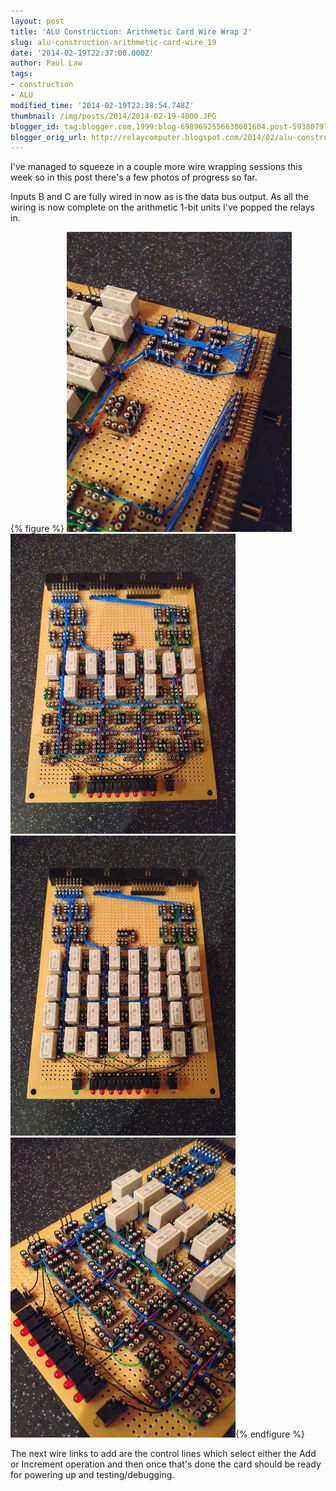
 ```yaml
---
layout: post
title: 'ALU Construction: Arithmetic Card Wire Wrap 2'
slug: alu-construction-arithmetic-card-wire_19
date: '2014-02-19T22:37:00.000Z'
author: Paul Law
tags:
- construction
- ALU
modified_time: '2014-02-19T22:38:54.748Z'
thumbnail: /img/posts/2014/2014-02-19-4000.JPG
blogger_id: tag:blogger.com,1999:blog-6989692556630001604.post-5938079786611465554
blogger_orig_url: http://relaycomputer.blogspot.com/2014/02/alu-construction-arithmetic-card-wire_19.html
---
```


I've managed to squeeze in a couple more wire wrapping sessions this week so 
in this post there's a few photos of progress so far.

Inputs B and 
C are fully wired in now as is the data bus output. As all the wiring is now 
complete on the arithmetic 1-bit units I've popped the relays in.

{% figure %}
![ALU Arithmetic Card (close up top)](/img/posts/2014/2014-02-19-0000.JPG)
![ALU Arithmetic Card](/img/posts/2014/2014-02-19-0001.JPG)
![ALU Arithmetic Card (with added relays)](/img/posts/2014/2014-02-19-0002.JPG)
![ALU Arithmetic Card (close up bottom)](/img/posts/2014/2014-02-19-0003.JPG){% endfigure %}

The next wire links to add are the control lines which 
select either the Add or Increment operation and then once that's done the 
card should be ready for powering up and testing/debugging. 
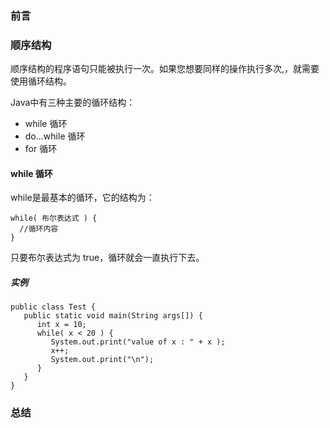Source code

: ### 前言

### 顺序结构
顺序结构的程序语句只能被执行一次。如果您想要同样的操作执行多次,，就需要使用循环结构。

Java中有三种主要的循环结构：

- while 循环
- do…while 循环
- for 循环


#### while 循环
while是最基本的循环，它的结构为：
```
while( 布尔表达式 ) {
  //循环内容
}
```
只要布尔表达式为 true，循环就会一直执行下去。

##### 实例
```
public class Test {
   public static void main(String args[]) {
      int x = 10;
      while( x < 20 ) {
         System.out.print("value of x : " + x );
         x++;
         System.out.print("\n");
      }
   }
}
```
### 总结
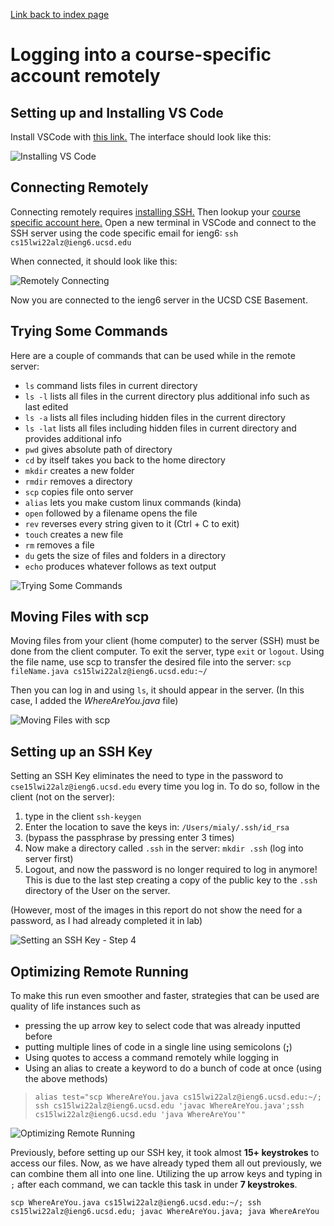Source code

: [Link back to index page](https://mialyssa.github.io/cse15l-lab-reports/)

# Logging into a course-specific account remotely

## Setting up and Installing VS Code

Install VSCode with [this link.](https://code.visualstudio.com/) The interface should look like this:

![Installing VS Code](https://user-images.githubusercontent.com/97639434/149594407-c008ca37-da50-4de2-acce-8ee1b3dd1c4f.png)

## Connecting Remotely 

Connecting remotely requires [installing SSH.](https://docs.microsoft.com/en-us/windows-server/administration/openssh/openssh_install_firstuse) Then lookup your [course specific account here.](https://sdacs.ucsd.edu/~icc/index.php) 
Open a new terminal in VSCode and connect to the SSH server using the code specific email for ieng6:
```ssh cs15lwi22alz@ieng6.ucsd.edu```

When connected, it should look like this: 

![Remotely Connecting](https://user-images.githubusercontent.com/97639434/149598134-bf5b5819-b38a-45b0-ba4b-1c4f8df0d220.png)

Now you are connected to the ieng6 server in the UCSD CSE Basement. 

## Trying Some Commands 

Here are a couple of commands that can be used while in the remote server:

* ```ls``` command lists files in current directory
* ```ls -l``` lists all files in the current directory plus additional info such as last edited 
* ```ls -a``` lists all files including hidden files in the current directory
* ```ls -lat``` lists all files including hidden files in current directory and provides additional info
* ```pwd``` gives absolute path of directory
* ```cd``` by itself takes you back to the home directory
* ```mkdir``` creates a new folder
* ```rmdir``` removes a directory
* ```scp``` copies file onto server
* ```alias``` lets you make custom linux commands (kinda)	
* ```open``` followed by a filename opens the file 
* ```rev``` reverses every string given to it (Ctrl + C to exit)
* ```touch``` creates a new file
* ```rm``` removes a file
* ```du``` gets the size of files and folders in a directory
* ```echo``` produces whatever follows as text output

![Trying Some Commands](https://user-images.githubusercontent.com/97639434/149598715-905eef64-ddb3-4583-aae2-ff59496d8b48.png)

## Moving Files with scp

Moving files from your client (home computer) to the server (SSH) must be done from the client computer. To exit the server, type ```exit``` or ```logout```.
Using the file name, use scp to transfer the desired file into the server:
```scp fileName.java cs15lwi22alz@ieng6.ucsd.edu:~/```

Then you can log in and using ```ls```, it should appear in the server. (In this case, I added the *WhereAreYou.java* file)

![Moving Files with scp](https://user-images.githubusercontent.com/97639434/149599685-9d23b532-4956-4218-b266-a5814ae7083f.png)

## Setting up an SSH Key

Setting an SSH Key eliminates the need to type in the password to ```cse15lwi22alz@ieng6.ucsd.edu``` every time you log in.
To do so, follow in the client (not on the server):
1. type in the client ```ssh-keygen```
2. Enter the location to save the keys in: ```/Users/mialy/.ssh/id_rsa```
3. (bypass the passphrase by pressing enter 3 times)
4. Now make a directory called ```.ssh``` in the server: ```mkdir .ssh``` (log into server first)
5. Logout, and now the password is no longer required to log in anymore! This is due to the last step creating a copy of the public key to the ```.ssh``` directory of the User on the server.

(However, most of the images in this report do not show the need for a password, as I had already completed it in lab)

![Setting an SSH Key - Step 4](https://user-images.githubusercontent.com/97639434/149600346-2bc5d4e8-2a18-4c42-a92a-cbf09957de54.png)

## Optimizing Remote Running

To make this run even smoother and faster, strategies that can be used are quality of life instances such as
* pressing the up arrow key to select code that was already inputted before
* putting multiple lines of code in a single line using semicolons (__;__)
* Using quotes to access a command remotely while logging in
* Using an alias to create a keyword to do a bunch of code at once (using the above methods)
> ```alias test="scp WhereAreYou.java cs15lwi22alz@ieng6.ucsd.edu:~/; ssh cs15lwi22alz@ieng6.ucsd.edu 'javac WhereAreYou.java';ssh cs15lwi22alz@ieng6.ucsd.edu 'java WhereAreYou'" ```

![Optimizing Remote Running](https://user-images.githubusercontent.com/97639434/149601466-6c966840-a367-4b95-ba8b-9bc3e3eb05a9.png)

Previously, before setting up our SSH key, it took almost __15+ keystrokes__ to access our files. Now, as we have already typed them all out previously, we can combine them all into one line. Utilizing the up arrow keys and typing in ```;``` after each command, we can tackle this task in under __7 keystrokes__.

``` scp WhereAreYou.java cs15lwi22alz@ieng6.ucsd.edu:~/; ssh cs15lwi22alz@ieng6.ucsd.edu; javac WhereAreYou.java; java WhereAreYou ```


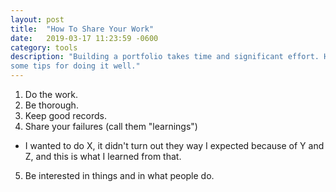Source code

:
 ```yaml
---
layout: post
title:  "How To Share Your Work"
date:   2019-03-17 11:23:59 -0600
category: tools
description: "Building a portfolio takes time and significant effort. Here are
some tips for doing it well."
---
```

1. Do the work.
2. Be thorough.
3. Keep good records.
4. Share your failures (call them "learnings")
  - I wanted to do X, it didn't turn out they way I expected because of Y and Z,
    and this is what I learned from that.
5. Be interested in things and in what people do.
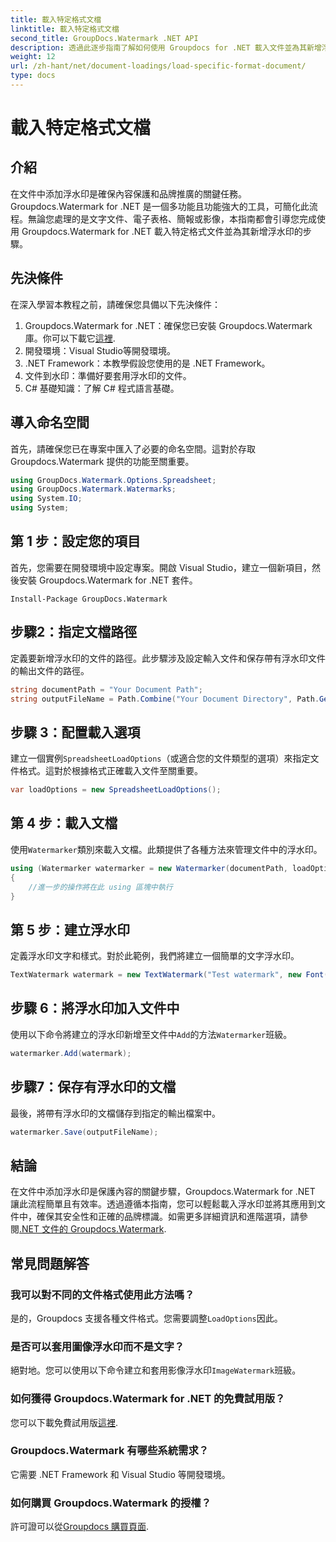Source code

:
 ```yaml
---
title: 載入特定格式文檔
linktitle: 載入特定格式文檔
second_title: GroupDocs.Watermark .NET API
description: 透過此逐步指南了解如何使用 Groupdocs for .NET 載入文件並為其新增浮水印。輕鬆保護您的內容並為其建立品牌。
weight: 12
url: /zh-hant/net/document-loadings/load-specific-format-document/
type: docs
---
```

# 載入特定格式文檔

## 介紹
在文件中添加浮水印是確保內容保護和品牌推廣的關鍵任務。 Groupdocs.Watermark for .NET 是一個多功能且功能強大的工具，可簡化此流程。無論您處理的是文字文件、電子表格、簡報或影像，本指南都會引導您完成使用 Groupdocs.Watermark for .NET 載入特定格式文件並為其新增浮水印的步驟。
## 先決條件
在深入學習本教程之前，請確保您具備以下先決條件：
1.  Groupdocs.Watermark for .NET：確保您已安裝 Groupdocs.Watermark 庫。你可以下載它[這裡](https://releases.groupdocs.com/Watermark/net/).
2. 開發環境：Visual Studio等開發環境。
3. .NET Framework：本教學假設您使用的是 .NET Framework。
4. 文件到水印：準備好要套用浮水印的文件。
5. C# 基礎知識：了解 C# 程式語言基礎。

## 導入命名空間
首先，請確保您已在專案中匯入了必要的命名空間。這對於存取 Groupdocs.Watermark 提供的功能至關重要。
```csharp
using GroupDocs.Watermark.Options.Spreadsheet;
using GroupDocs.Watermark.Watermarks;
using System.IO;
using System;
```

## 第 1 步：設定您的項目
首先，您需要在開發環境中設定專案。開啟 Visual Studio，建立一個新項目，然後安裝 Groupdocs.Watermark for .NET 套件。
```shell
Install-Package GroupDocs.Watermark
```
## 步驟2：指定文檔路徑
定義要新增浮水印的文件的路徑。此步驟涉及設定輸入文件和保存帶有浮水印文件的輸出文件的路徑。
```csharp
string documentPath = "Your Document Path";
string outputFileName = Path.Combine("Your Document Directory", Path.GetFileName(documentPath));
```
## 步驟 3：配置載入選項
建立一個實例`SpreadsheetLoadOptions`（或適合您的文件類型的選項）來指定文件格式。這對於根據格式正確載入文件至關重要。
```csharp
var loadOptions = new SpreadsheetLoadOptions();
```
## 第 4 步：載入文檔
使用`Watermarker`類別來載入文檔。此類提供了各種方法來管理文件中的浮水印。
```csharp
using (Watermarker watermarker = new Watermarker(documentPath, loadOptions))
{
    //進一步的操作將在此 using 區塊中執行
}
```
## 第 5 步：建立浮水印
定義浮水印文字和樣式。對於此範例，我們將建立一個簡單的文字浮水印。
```csharp
TextWatermark watermark = new TextWatermark("Test watermark", new Font("Arial", 12));
```
## 步驟 6：將浮水印加入文件中
使用以下命令將建立的浮水印新增至文件中`Add`的方法`Watermarker`班級。
```csharp
watermarker.Add(watermark);
```
## 步驟7：保存有浮水印的文檔
最後，將帶有浮水印的文檔儲存到指定的輸出檔案中。
```csharp
watermarker.Save(outputFileName);
```

## 結論
在文件中添加浮水印是保護內容的關鍵步驟，Groupdocs.Watermark for .NET 讓此流程簡單且有效率。透過遵循本指南，您可以輕鬆載入浮水印並將其應用到文件中，確保其安全性和正確的品牌標識。如需更多詳細資訊和進階選項，請參閱[.NET 文件的 Groupdocs.Watermark](https://tutorials.groupdocs.com/Watermark/net/).
## 常見問題解答
### 我可以對不同的文件格式使用此方法嗎？
是的，Groupdocs 支援各種文件格式。您需要調整`LoadOptions`因此。
### 是否可以套用圖像浮水印而不是文字？
絕對地。您可以使用以下命令建立和套用影像浮水印`ImageWatermark`班級。
### 如何獲得 Groupdocs.Watermark for .NET 的免費試用版？
您可以下載免費試用版[這裡](https://releases.groupdocs.com/).
### Groupdocs.Watermark 有哪些系統需求？
它需要 .NET Framework 和 Visual Studio 等開發環境。
### 如何購買 Groupdocs.Watermark 的授權？
許可證可以從[Groupdocs 購買頁面](https://purchase.groupdocs.com/buy).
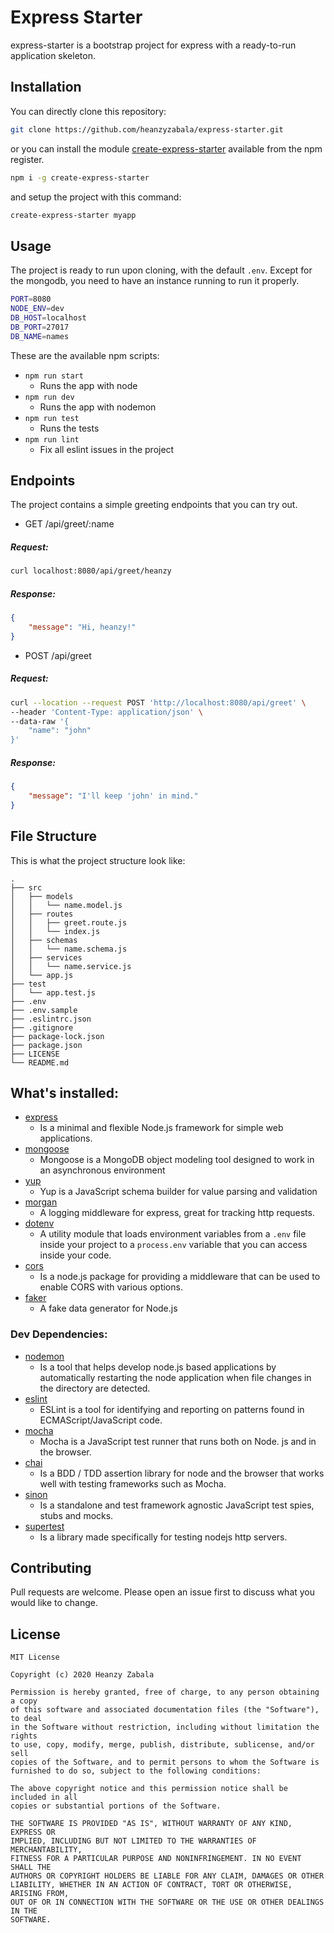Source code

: # Express Starter
express-starter is a bootstrap project for express with a ready-to-run application skeleton.

## Installation

You can directly clone this repository:
```bash
git clone https://github.com/heanzyzabala/express-starter.git
```
or you can install the module [create-express-starter](https://www.npmjs.com/package/create-express-starter) available from the npm register.
```bash
npm i -g create-express-starter
```
and setup the project with this command:
```bash
create-express-starter myapp
```
## Usage
The project is ready to run upon cloning, with the default `.env`. Except for the mongodb, you need to have an instance running to run it properly.
```bash
PORT=8080
NODE_ENV=dev
DB_HOST=localhost
DB_PORT=27017
DB_NAME=names
```
These are the available npm scripts:
* `npm run start`
  * Runs the app with node
* `npm run dev`
  * Runs the app with nodemon
* `npm run test`
  * Runs the tests
* `npm run lint`
  * Fix all eslint issues in the project

## Endpoints
The project contains a simple greeting endpoints that you can try out.

* GET /api/greet/:name
##### Request:
```bash
curl localhost:8080/api/greet/heanzy
```
##### Response:
```json
{
    "message": "Hi, heanzy!"
}
```

* POST /api/greet
##### Request:
```bash
curl --location --request POST 'http://localhost:8080/api/greet' \
--header 'Content-Type: application/json' \
--data-raw '{
    "name": "john"
}'
```
##### Response:
```json
{
    "message": "I'll keep 'john' in mind."
}
```
## File Structure
This is what the project structure look like:
```                
.
├── src
│   ├── models
│   │   └── name.model.js
│   ├── routes
│   │   ├── greet.route.js
│   │   └── index.js
│   ├── schemas
│   │   └── name.schema.js
│   ├── services
│   │   └── name.service.js
│   └── app.js
├── test
│   └── app.test.js
├── .env
├── .env.sample
├── .eslintrc.json
├── .gitignore
├── package-lock.json
├── package.json
├── LICENSE
└── README.md
```
## What's installed:
* [express](https://www.npmjs.com/package/express)
  * Is a minimal and flexible Node.js framework for simple web applications.
* [mongoose](https://www.npmjs.com/package/mongoose)
  * Mongoose is a MongoDB object modeling tool designed to work in an asynchronous environment
* [yup](https://www.npmjs.com/package/yup) 
  * Yup is a JavaScript schema builder for value parsing and validation
* [morgan](https://www.npmjs.com/package/morgan)
  * A logging middleware for express, great for tracking http requests.
* [dotenv](https://www.npmjs.com/package/dotenv) 
  * A utility module that loads environment variables from a `.env` file inside your project to a `process.env` variable that you can access inside your code.
* [cors](https://www.npmjs.com/package/cors) 
  * Is a node.js package for providing a middleware that can be used to enable CORS with various options.
* [faker](https://www.npmjs.com/package/faker)
  * A fake data generator for Node.js

### Dev Dependencies:
* [nodemon](https://www.npmjs.com/package/nodemon)
  * Is a tool that helps develop node.js based applications by automatically restarting the node application when file changes in the directory are detected.
* [eslint](https://www.npmjs.com/package/eslint)
  * ESLint is a tool for identifying and reporting on patterns found in ECMAScript/JavaScript code.
* [mocha](https://www.npmjs.com/package/mocha)
  * Mocha is a JavaScript test runner that runs both on Node. js and in the browser.
* [chai](https://www.npmjs.com/package/chai)
  * Is a BDD / TDD assertion library for node and the browser that works well with testing frameworks such as Mocha.
* [sinon](https://www.npmjs.com/package/sinon)
  * Is a standalone and test framework agnostic JavaScript test spies, stubs and mocks.
* [supertest](https://www.npmjs.com/package/supertest)
  * Is a library made specifically for testing nodejs http servers.

## Contributing
Pull requests are welcome. Please open an issue first to discuss what you would like to change.


## License
```
MIT License

Copyright (c) 2020 Heanzy Zabala

Permission is hereby granted, free of charge, to any person obtaining a copy
of this software and associated documentation files (the "Software"), to deal
in the Software without restriction, including without limitation the rights
to use, copy, modify, merge, publish, distribute, sublicense, and/or sell
copies of the Software, and to permit persons to whom the Software is
furnished to do so, subject to the following conditions:

The above copyright notice and this permission notice shall be included in all
copies or substantial portions of the Software.

THE SOFTWARE IS PROVIDED "AS IS", WITHOUT WARRANTY OF ANY KIND, EXPRESS OR
IMPLIED, INCLUDING BUT NOT LIMITED TO THE WARRANTIES OF MERCHANTABILITY,
FITNESS FOR A PARTICULAR PURPOSE AND NONINFRINGEMENT. IN NO EVENT SHALL THE
AUTHORS OR COPYRIGHT HOLDERS BE LIABLE FOR ANY CLAIM, DAMAGES OR OTHER
LIABILITY, WHETHER IN AN ACTION OF CONTRACT, TORT OR OTHERWISE, ARISING FROM,
OUT OF OR IN CONNECTION WITH THE SOFTWARE OR THE USE OR OTHER DEALINGS IN THE
SOFTWARE.
```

===

What the task asks
If a line in the material contains the word "Share", copy that line.

Solved problem
title:  "How To Share Your Work"
4. Share your failures (call them "learnings")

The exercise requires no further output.